[MUSIC] So we've now built
a simple scatter plot and we get an idea of what
our data looks like. And the question is, can we use the scatter plot to predict
sales price from square feet of living? So we're gonna do a simple
regression model. So let's do that, and we hit SM, and we're gonna say #Create a simple regression model of sqft_living to price. All right, so let's do just that. So remember from the lectures that
the first thing that you do before you do anything to your data is to split it
into a training set and a test set, because you never want to do,
trying training or learning on the test data, you want
to do that just on the training data. So let's do that, split, so
I'm gonna take my data and split it into train_data and
test_data by calling a function that's called,
that you can apply to an so it's called the random split function. Sales.random_split. By the way, what I did there
was just use tab complete. So let me just show you that little trick,
just for a second. So if I just do sales.r and I press Tab, you'll see there's a few
things I could do. random_split, read_csv, remove_columns,
rename_columns and so on. So I'm gonna just do random_split. And what I'm gonna tell
it is to do a .8 split. So .8 of the data, 80% is gonna be for
training and 20% is gonna be for testing.
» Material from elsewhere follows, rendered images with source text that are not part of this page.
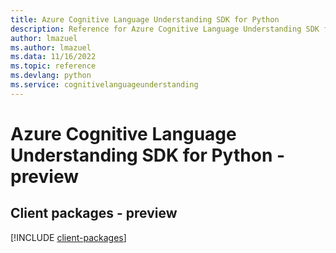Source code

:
 ```yaml
---
title: Azure Cognitive Language Understanding SDK for Python
description: Reference for Azure Cognitive Language Understanding SDK for Python
author: lmazuel
ms.author: lmazuel
ms.data: 11/16/2022
ms.topic: reference
ms.devlang: python
ms.service: cognitivelanguageunderstanding
---
```

# Azure Cognitive Language Understanding SDK for Python - preview

## Client packages - preview
[!INCLUDE [client-packages](cognitive-language-understanding-client-index.md)]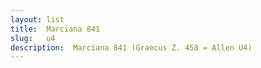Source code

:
 ```yaml
---
layout: list
title:  Marciana 841
slug:   u4
description:  Marciana 841 (Graecus Z. 458 = Allen U4)
---
```

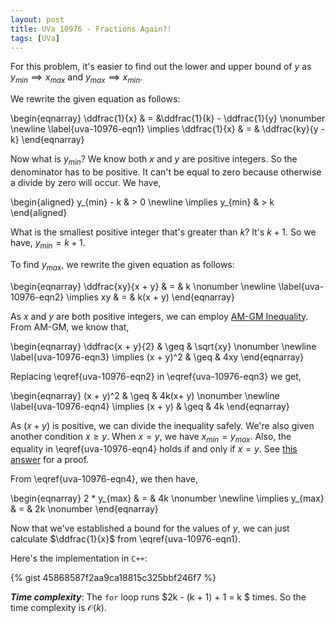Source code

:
 ```yaml
---
layout: post
title: UVa 10976 - Fractions Again?!
tags: [UVa]
---
```


For this problem, it's easier to find out the lower and upper bound of $y$ as $y_{min} \implies x_{max}$ and $y_{max} \implies x_{min}$. 

We rewrite the given equation as follows:

\begin{eqnarray} 
\ddfrac{1}{x} & = &\ddfrac{1}{k} - \ddfrac{1}{y} \nonumber \newline
\label{uva-10976-eqn1}
\implies \ddfrac{1}{x} & = & \ddfrac{ky}{y - k} 
\end{eqnarray}

Now what is $y_{min}$? We know both $x$ and $y$ are positive integers. So the denominator has to be positive. It can't be equal to zero because otherwise a divide by zero will occur. We have,

\begin{aligned}
y_{min} - k & > 0 \newline
\implies y_{min} & > k
\end{aligned}

What is the smallest positive integer that's greater than $k$? It's $k + 1$. So we have, $y_{min} = k + 1$. 

To find $y_{max}$, we rewrite the given equation as follows:

\begin{eqnarray}
\ddfrac{xy}{x + y} & =  & k \nonumber \newline
\label{uva-10976-eqn2}
\implies xy & = & k(x + y)
\end{eqnarray}

As $x$ and $y$ are both positive integers, we can employ [AM-GM Inequality](https://en.wikipedia.org/wiki/Inequality_of_arithmetic_and_geometric_means). From AM-GM, we know that, 

\begin{eqnarray}
\ddfrac{x + y}{2} & \geq & \sqrt{xy} \nonumber \newline
\label{uva-10976-eqn3}
\implies (x + y)^2 & \geq & 4xy
\end{eqnarray}

Replacing \eqref{uva-10976-eqn2} in \eqref{uva-10976-eqn3} we get,

\begin{eqnarray}
(x + y)^2 & \geq & 4k(x+ y) \nonumber \newline
\label{uva-10976-eqn4}
\implies (x + y) & \geq & 4k
\end{eqnarray}

As $(x + y)$ is positive, we can divide the inequality safely. We're also given another condition $x \geq y$. When $x = y$, we have $x_{min} = y_{max}$. Also, the equality in \eqref{uva-10976-eqn4} holds if and only if $x = y$. See [this answer](https://math.stackexchange.com/a/1418012/529269) for a proof. 

From \eqref{uva-10976-eqn4}, we then have, 

\begin{eqnarray}
2 * y_{max} & = & 4k \nonumber \newline
\implies y_{max} & = & 2k \nonumber 
\end{eqnarray}

Now that we've established a bound for the values of $y$, we can just calculate $\ddfrac{1}{x}$ from \eqref{uva-10976-eqn1}. 

Here's the implementation in ``C++``:

{% gist 45868587f2aa9ca18815c325bbf246f7 %}

***Time complexity***: The ``for`` loop runs $2k - (k + 1) + 1 = k $ times. So the time complexity is $\mathcal{O}(k)$.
Now, one last thing that will be useful
for your homeworks and in general, to make sure that you have always the same
results is to set a seed for the split. Because a random split,
it's a pseudo random number generator. We can set a seed to it, and we just gonna
set the seed to be any number we want. For example, it could be 2015, it could be many things, so
I'm just gonna set it to 0. So now every time I do this random split,
it splits the data in the same way. [MUSIC]